BEGIN RAW DATA
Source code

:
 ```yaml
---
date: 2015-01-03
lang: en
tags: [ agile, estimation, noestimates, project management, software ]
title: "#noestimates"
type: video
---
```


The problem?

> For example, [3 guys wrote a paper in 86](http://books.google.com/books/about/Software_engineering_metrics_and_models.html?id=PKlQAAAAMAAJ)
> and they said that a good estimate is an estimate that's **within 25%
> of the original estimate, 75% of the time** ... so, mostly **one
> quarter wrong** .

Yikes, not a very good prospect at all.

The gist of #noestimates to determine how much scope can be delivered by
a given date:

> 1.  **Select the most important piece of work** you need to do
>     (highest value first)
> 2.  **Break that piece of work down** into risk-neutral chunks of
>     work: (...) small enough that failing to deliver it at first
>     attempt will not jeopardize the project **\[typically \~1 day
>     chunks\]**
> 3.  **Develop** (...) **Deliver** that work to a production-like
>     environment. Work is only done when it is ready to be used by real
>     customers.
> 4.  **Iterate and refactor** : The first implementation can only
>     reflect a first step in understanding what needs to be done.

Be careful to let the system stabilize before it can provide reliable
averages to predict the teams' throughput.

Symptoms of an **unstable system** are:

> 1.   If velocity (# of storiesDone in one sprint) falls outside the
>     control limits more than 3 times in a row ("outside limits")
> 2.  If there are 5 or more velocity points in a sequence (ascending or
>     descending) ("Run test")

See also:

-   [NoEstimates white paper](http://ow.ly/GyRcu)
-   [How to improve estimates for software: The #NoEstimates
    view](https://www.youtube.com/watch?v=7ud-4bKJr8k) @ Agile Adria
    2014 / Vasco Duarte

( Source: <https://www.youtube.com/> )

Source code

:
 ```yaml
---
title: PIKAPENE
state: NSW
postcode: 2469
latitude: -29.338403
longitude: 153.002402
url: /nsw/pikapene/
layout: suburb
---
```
END RAW DATA
INSTRUCTIONS FOR THE TASK:
Work out how many lines in the data above hold the word "that". Reply with nothing but the count.

ANSWER SECTION:
4